→ Extracted records:

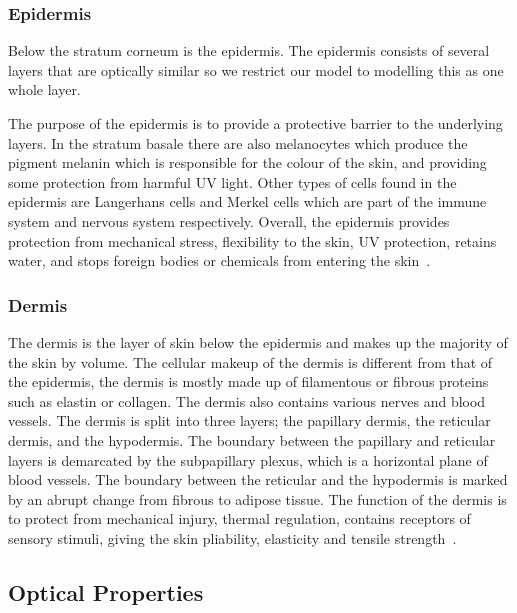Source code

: 
\subsubsection*{Epidermis} %
\label{ssub:epidermis}

Below the stratum corneum is the epidermis.
The epidermis consists of several layers that are optically similar so we restrict our model to modelling this as one whole layer.

The purpose of the epidermis is to provide a protective barrier to the underlying layers. 
In the stratum basale there are also melanocytes which produce the pigment melanin which is responsible for the colour of the skin, and providing some protection from harmful UV light. 
Other types of cells found in the epidermis are Langerhans cells and Merkel cells which are part of the immune system and nervous system respectively.
Overall, the epidermis provides protection from mechanical stress, flexibility to the skin, UV protection, retains water, and stops foreign bodies or chemicals from entering the skin~\cite{freedberg1999fitzpatrick,zaidi2010dermatology}.


\subsubsection*{Dermis} %
\label{sub:dermis}
The dermis is the layer of skin below the epidermis and makes up the majority of the skin by volume.
The cellular makeup of the dermis is different from that of the epidermis, the dermis is mostly made up of filamentous or fibrous proteins such as elastin or collagen.
The dermis also contains various nerves and blood vessels.
The dermis is split into three layers; the papillary dermis, the reticular dermis, and the hypodermis.
The boundary between the papillary and reticular layers is demarcated by the subpapillary plexus, which is a horizontal plane of blood vessels.
The boundary between the reticular and the hypodermis is marked by an abrupt change from fibrous to adipose tissue.
The function of the dermis is to protect from mechanical injury, thermal regulation, contains receptors of sensory stimuli, giving the skin pliability, elasticity and tensile strength~\cite{freedberg1999fitzpatrick,zaidi2010dermatology}.
 


\subsection{Optical Properties} %
\label{sub:optical_properties}


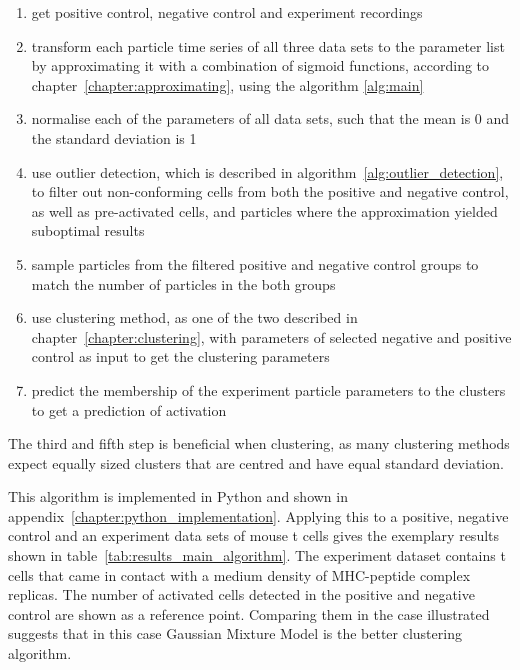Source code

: \begin{enumerate}
	\item get positive control, negative control and experiment recordings
	\item transform each particle time series of all three data sets to the parameter list by approximating it with a combination of sigmoid functions, according to chapter~\ref{chapter:approximating}, using the algorithm \ref{alg:main}
	\item normalise each of the parameters of all data sets, such that the mean is 0 and the standard deviation is 1
	\item use outlier detection, which is described in algorithm~\ref{alg:outlier_detection}, to filter out non-conforming cells from both the positive and negative control, as well as pre-activated cells, and particles where the approximation yielded suboptimal results
	\item sample particles from the filtered positive and negative control groups to match the number of particles in the both groups
	\item use clustering method, as one of the two described in chapter~\ref{chapter:clustering}, with parameters of selected negative and positive control as input to get the clustering parameters
	\item predict the membership of the experiment particle parameters to the clusters to get a prediction of activation
\end{enumerate}

The third and fifth step is beneficial when clustering, as many clustering methods expect equally sized clusters that are centred and have equal standard deviation. 

This algorithm is implemented in Python and shown in appendix~\ref{chapter:python_implementation}. Applying this to a positive, negative control and an experiment data sets of mouse t cells gives the exemplary results shown in table~\ref{tab:results_main_algorithm}. The experiment dataset contains t cells that came in contact with a medium density of MHC-peptide complex replicas. The number of activated cells detected in the positive and negative control are shown as a reference point. Comparing them in the case illustrated suggests that in this case Gaussian Mixture Model is the better clustering algorithm.

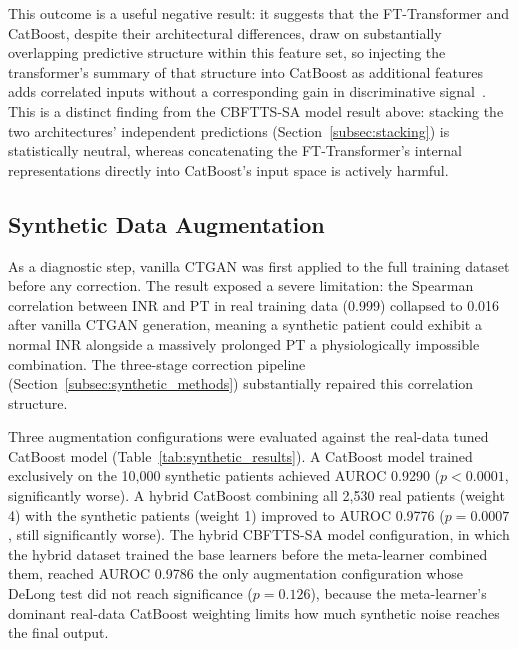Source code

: \documentclass[final,3p,times]{elsarticle}
\begin{document}
This outcome is a useful negative result: it suggests that the
FT-Transformer and CatBoost, despite their architectural differences,
draw on substantially overlapping predictive structure within this
feature set, so injecting the transformer's summary of that structure
into CatBoost as additional features adds correlated inputs without
a corresponding gain in discriminative signal~\cite{gorishniy2021}.
This is a distinct finding from the CBFTTS-SA model result above: stacking
the two architectures' independent predictions (Section~\ref{subsec:stacking})
is statistically neutral, whereas concatenating the FT-Transformer's
internal representations directly into CatBoost's input space is
actively harmful.

\subsection{Synthetic Data Augmentation}
\label{subsec:synthetic}

As a diagnostic step, vanilla CTGAN was first applied to the full
training dataset before any correction. The result exposed a severe
limitation: the Spearman correlation between INR and PT in real
training data (0.999) collapsed to 0.016 after vanilla CTGAN
generation, meaning a synthetic patient could exhibit a normal INR
alongside a massively prolonged PT  a physiologically impossible
combination. The three-stage correction pipeline
(Section~\ref{subsec:synthetic_methods}) substantially repaired
this correlation structure.

Three augmentation configurations were evaluated against the
real-data tuned CatBoost model (Table~\ref{tab:synthetic_results}).
A CatBoost model trained exclusively on the 10,000 synthetic
patients achieved AUROC 0.9290 ($p < 0.0001$, significantly worse).
A hybrid CatBoost combining all 2,530 real patients (weight 4) with
the synthetic patients (weight 1) improved to AUROC 0.9776
($p = 0.0007$, still significantly worse). The hybrid CBFTTS-SA model
configuration, in which the hybrid dataset trained the base
learners before the meta-learner combined them, reached AUROC
0.9786  the only augmentation configuration whose DeLong test did
not reach significance ($p = 0.126$), because the meta-learner's
dominant real-data CatBoost weighting limits how much synthetic
noise reaches the final output.
\end{document}
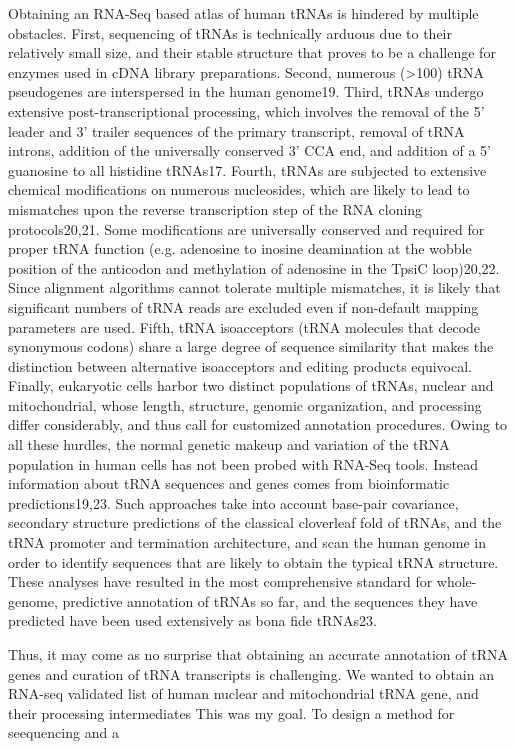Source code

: \documentclass[12pt]{rockefeller}
\begin{document}
Obtaining an RNA-Seq based atlas of human tRNAs is hindered by multiple obstacles. First, sequencing of tRNAs is technically arduous due to their relatively small size, and their stable structure that proves to be a challenge for enzymes used in cDNA library preparations. Second, numerous (>100) tRNA pseudogenes are interspersed in the human genome19. Third, tRNAs undergo extensive post-transcriptional processing, which involves the removal of the 5’ leader and 3’ trailer sequences of the primary transcript, removal of tRNA introns, addition of the universally conserved 3’ CCA end, and addition of a 5’ guanosine to all histidine tRNAs17. Fourth, tRNAs are subjected to extensive chemical modifications on numerous nucleosides, which are likely to lead to mismatches upon the reverse transcription step of the RNA cloning protocols20,21. Some modifications are universally conserved and required for proper tRNA function (e.g. adenosine to inosine deamination at the wobble position of the anticodon and methylation of adenosine in the TpsiC loop)20,22. Since alignment algorithms cannot tolerate multiple mismatches, it is likely that significant numbers of tRNA reads are excluded even if non-default mapping parameters are used. Fifth, tRNA isoacceptors (tRNA molecules that decode synonymous codons) share a large degree of sequence similarity that makes the distinction between alternative isoacceptors and editing products equivocal. Finally, eukaryotic cells harbor two distinct populations of tRNAs, nuclear and mitochondrial, whose length, structure, genomic organization, and processing differ considerably, and thus call for customized annotation procedures. 	Owing to all these hurdles, the normal genetic makeup and variation of the tRNA population in human cells has not been probed with RNA-Seq tools. Instead information about tRNA sequences and genes comes from bioinformatic predictions19,23. Such approaches take into account base-pair covariance, secondary structure predictions of the classical cloverleaf fold of tRNAs, and the tRNA promoter and termination architecture, and scan the human genome in order to identify sequences that are likely to obtain the typical tRNA structure. These analyses have resulted in the most comprehensive standard for whole-genome, predictive annotation of tRNAs so far, and the sequences they have predicted have been used extensively as bona fide tRNAs23.

Thus, it may come as no surprise that obtaining an accurate annotation of tRNA genes and curation of tRNA transcripts is challenging. 
We wanted to obtain an RNA-seq validated list of human nuclear and mitochondrial tRNA gene, and their processing intermediates
This was my goal. To design a method for seequencing and a 
\end{document}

→ What to do:
Repeat the records exactly but leave out the images.

→ Written reply:
Source code

: 
\subsubsection*{Epidermis} %
\label{ssub:epidermis}

Below the stratum corneum is the epidermis.
The epidermis consists of several layers that are optically similar so we restrict our model to modelling this as one whole layer.

The purpose of the epidermis is to provide a protective barrier to the underlying layers. 
In the stratum basale there are also melanocytes which produce the pigment melanin which is responsible for the colour of the skin, and providing some protection from harmful UV light. 
Other types of cells found in the epidermis are Langerhans cells and Merkel cells which are part of the immune system and nervous system respectively.
Overall, the epidermis provides protection from mechanical stress, flexibility to the skin, UV protection, retains water, and stops foreign bodies or chemicals from entering the skin~\cite{freedberg1999fitzpatrick,zaidi2010dermatology}.


\subsubsection*{Dermis} %
\label{sub:dermis}
The dermis is the layer of skin below the epidermis and makes up the majority of the skin by volume.
The cellular makeup of the dermis is different from that of the epidermis, the dermis is mostly made up of filamentous or fibrous proteins such as elastin or collagen.
The dermis also contains various nerves and blood vessels.
The dermis is split into three layers; the papillary dermis, the reticular dermis, and the hypodermis.
The boundary between the papillary and reticular layers is demarcated by the subpapillary plexus, which is a horizontal plane of blood vessels.
The boundary between the reticular and the hypodermis is marked by an abrupt change from fibrous to adipose tissue.
The function of the dermis is to protect from mechanical injury, thermal regulation, contains receptors of sensory stimuli, giving the skin pliability, elasticity and tensile strength~\cite{freedberg1999fitzpatrick,zaidi2010dermatology}.
 


\subsection{Optical Properties} %
\label{sub:optical_properties}


Source code

: \begin{enumerate}
	\item get positive control, negative control and experiment recordings
	\item transform each particle time series of all three data sets to the parameter list by approximating it with a combination of sigmoid functions, according to chapter~\ref{chapter:approximating}, using the algorithm \ref{alg:main}
	\item normalise each of the parameters of all data sets, such that the mean is 0 and the standard deviation is 1
	\item use outlier detection, which is described in algorithm~\ref{alg:outlier_detection}, to filter out non-conforming cells from both the positive and negative control, as well as pre-activated cells, and particles where the approximation yielded suboptimal results
	\item sample particles from the filtered positive and negative control groups to match the number of particles in the both groups
	\item use clustering method, as one of the two described in chapter~\ref{chapter:clustering}, with parameters of selected negative and positive control as input to get the clustering parameters
	\item predict the membership of the experiment particle parameters to the clusters to get a prediction of activation
\end{enumerate}

The third and fifth step is beneficial when clustering, as many clustering methods expect equally sized clusters that are centred and have equal standard deviation. 

This algorithm is implemented in Python and shown in appendix~\ref{chapter:python_implementation}. Applying this to a positive, negative control and an experiment data sets of mouse t cells gives the exemplary results shown in table~\ref{tab:results_main_algorithm}. The experiment dataset contains t cells that came in contact with a medium density of MHC-peptide complex replicas. The number of activated cells detected in the positive and negative control are shown as a reference point. Comparing them in the case illustrated suggests that in this case Gaussian Mixture Model is the better clustering algorithm.

Source code

: \documentclass[final,3p,times]{elsarticle}
\begin{document}
This outcome is a useful negative result: it suggests that the
FT-Transformer and CatBoost, despite their architectural differences,
draw on substantially overlapping predictive structure within this
feature set, so injecting the transformer's summary of that structure
into CatBoost as additional features adds correlated inputs without
a corresponding gain in discriminative signal~\cite{gorishniy2021}.
This is a distinct finding from the CBFTTS-SA model result above: stacking
the two architectures' independent predictions (Section~\ref{subsec:stacking})
is statistically neutral, whereas concatenating the FT-Transformer's
internal representations directly into CatBoost's input space is
actively harmful.

\subsection{Synthetic Data Augmentation}
\label{subsec:synthetic}

As a diagnostic step, vanilla CTGAN was first applied to the full
training dataset before any correction. The result exposed a severe
limitation: the Spearman correlation between INR and PT in real
training data (0.999) collapsed to 0.016 after vanilla CTGAN
generation, meaning a synthetic patient could exhibit a normal INR
alongside a massively prolonged PT  a physiologically impossible
combination. The three-stage correction pipeline
(Section~\ref{subsec:synthetic_methods}) substantially repaired
this correlation structure.

Three augmentation configurations were evaluated against the
real-data tuned CatBoost model (Table~\ref{tab:synthetic_results}).
A CatBoost model trained exclusively on the 10,000 synthetic
patients achieved AUROC 0.9290 ($p < 0.0001$, significantly worse).
A hybrid CatBoost combining all 2,530 real patients (weight 4) with
the synthetic patients (weight 1) improved to AUROC 0.9776
($p = 0.0007$, still significantly worse). The hybrid CBFTTS-SA model
configuration, in which the hybrid dataset trained the base
learners before the meta-learner combined them, reached AUROC
0.9786  the only augmentation configuration whose DeLong test did
not reach significance ($p = 0.126$), because the meta-learner's
dominant real-data CatBoost weighting limits how much synthetic
noise reaches the final output.
\end{document}
Source code

: \documentclass[12pt]{rockefeller}
\begin{document}
Obtaining an RNA-Seq based atlas of human tRNAs is hindered by multiple obstacles. First, sequencing of tRNAs is technically arduous due to their relatively small size, and their stable structure that proves to be a challenge for enzymes used in cDNA library preparations. Second, numerous (>100) tRNA pseudogenes are interspersed in the human genome19. Third, tRNAs undergo extensive post-transcriptional processing, which involves the removal of the 5’ leader and 3’ trailer sequences of the primary transcript, removal of tRNA introns, addition of the universally conserved 3’ CCA end, and addition of a 5’ guanosine to all histidine tRNAs17. Fourth, tRNAs are subjected to extensive chemical modifications on numerous nucleosides, which are likely to lead to mismatches upon the reverse transcription step of the RNA cloning protocols20,21. Some modifications are universally conserved and required for proper tRNA function (e.g. adenosine to inosine deamination at the wobble position of the anticodon and methylation of adenosine in the TpsiC loop)20,22. Since alignment algorithms cannot tolerate multiple mismatches, it is likely that significant numbers of tRNA reads are excluded even if non-default mapping parameters are used. Fifth, tRNA isoacceptors (tRNA molecules that decode synonymous codons) share a large degree of sequence similarity that makes the distinction between alternative isoacceptors and editing products equivocal. Finally, eukaryotic cells harbor two distinct populations of tRNAs, nuclear and mitochondrial, whose length, structure, genomic organization, and processing differ considerably, and thus call for customized annotation procedures. 	Owing to all these hurdles, the normal genetic makeup and variation of the tRNA population in human cells has not been probed with RNA-Seq tools. Instead information about tRNA sequences and genes comes from bioinformatic predictions19,23. Such approaches take into account base-pair covariance, secondary structure predictions of the classical cloverleaf fold of tRNAs, and the tRNA promoter and termination architecture, and scan the human genome in order to identify sequences that are likely to obtain the typical tRNA structure. These analyses have resulted in the most comprehensive standard for whole-genome, predictive annotation of tRNAs so far, and the sequences they have predicted have been used extensively as bona fide tRNAs23.

Thus, it may come as no surprise that obtaining an accurate annotation of tRNA genes and curation of tRNA transcripts is challenging. 
We wanted to obtain an RNA-seq validated list of human nuclear and mitochondrial tRNA gene, and their processing intermediates
This was my goal. To design a method for seequencing and a 
\end{document}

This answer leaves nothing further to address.